Lignin's ability to nucleate ice via immersion freezing and its stability towards physicochemical treatments and atmospheric processing

Sophie Bogler1 and Nadine Borduas-Dedekind1,2 Sophie Bogler and Nadine Borduas-Dedekind
  • 1Institute for Biogeochemistry and Pollutant Dynamics, ETH Zurich, Zurich, 8092, Switzerland
  • 2Institute for Atmospheric and Climate Sciences, ETH Zurich, Zurich, 8092, Switzerland

Abstract. Aerosol–cloud interactions dominate the uncertainties in current predictions of the atmosphere's radiative balance. Specifically, the ice phase remains difficult to predict in mixed-phase clouds, where liquid water and ice coexist. The formation of ice in these clouds originates from heterogeneous ice nucleation processes, of which immersion freezing is a dominant pathway. Among atmospheric surfaces capable of templating ice, mineral dust, biological material, and more recently organic matter are known to initiate freezing.
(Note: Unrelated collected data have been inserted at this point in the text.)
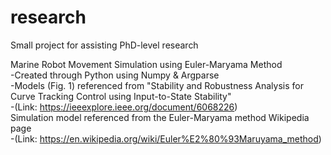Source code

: # research
Small project for assisting PhD-level research

Marine Robot Movement Simulation using Euler-Maryama Method  
-Created through Python using Numpy & Argparse  
-Models (Fig. 1) referenced from "Stability and Robustness Analysis for Curve Tracking Control using Input-to-State Stability"  
-(Link: https://ieeexplore.ieee.org/document/6068226)  
Simulation model referenced from the Euler-Maryama method Wikipedia page  
-(Link: https://en.wikipedia.org/wiki/Euler%E2%80%93Maruyama_method)  
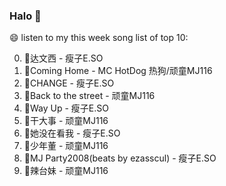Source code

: 

### Halo 👋

😄 listen to my this week song list of top 10:

0. 🌈达文西 - 瘦子E.SO
1. 🌈Coming Home - MC HotDog 热狗/顽童MJ116
2. 🌈CHANGE - 瘦子E.SO
3. 🌈Back to the street - 顽童MJ116
4. 🌈Way Up - 瘦子E.SO
5. 🌈干大事  - 顽童MJ116
6. 🌈她没在看我 - 瘦子E.SO
7. 🌈少年董  - 顽童MJ116
8. 🌈MJ Party2008(beats by ezasscul) - 瘦子E.SO
9. 🌈辣台妹 - 顽童MJ116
To further our understanding of the role of organic matter in ice nucleation, we chose to investigate the ice nucleation (IN) ability of a specific sub-component of atmospheric organic matter, the biopolymer lignin. Ice nucleation experiments were conducted in our home-built Freezing Ice Nuclei Counter (FINC) to measure freezing temperatures in the immersion freezing mode. We find that lignin acts as an ice active macromolecule at temperatures relevant for mixed-phase cloud processes (e.g. 50 % activated fraction up to −18.8 °C at 200 mg C L−1). Within a dilution series of lignin solutions, we observed a non-linear effect in freezing temperatures; the number of IN sites per mg carbon increased with decreasing lignin concentration. We attribute this change to a concentration-dependant aggregation of lignin in solution. We further investigated the effect of physicochemical treatments on lignin's IN activity, including experiments with sonication, heating and reaction with hydrogen peroxide. Indeed, harsh conditions such as heating to 260 °C and addition of 1 : 750 g of lignin to mL of hydrogen peroxide were needed to decrease lignin's IN activity to the instrument's background level. Next, photochemistry and ozonation experiments were conducted to test the effect of atmospheric processing on lignin's IN activity. We showed that this activity was not susceptible to changes under atmospherically relevant conditions, despite chemical changes observed by UV/Vis absorbance. Our results present lignin as a recalcitrant IN active subcomponent of organic matter within for example biomass burning aerosols and brown carbon, and contribute to the understanding of how soluble organic material in the atmosphere can nucleate ice.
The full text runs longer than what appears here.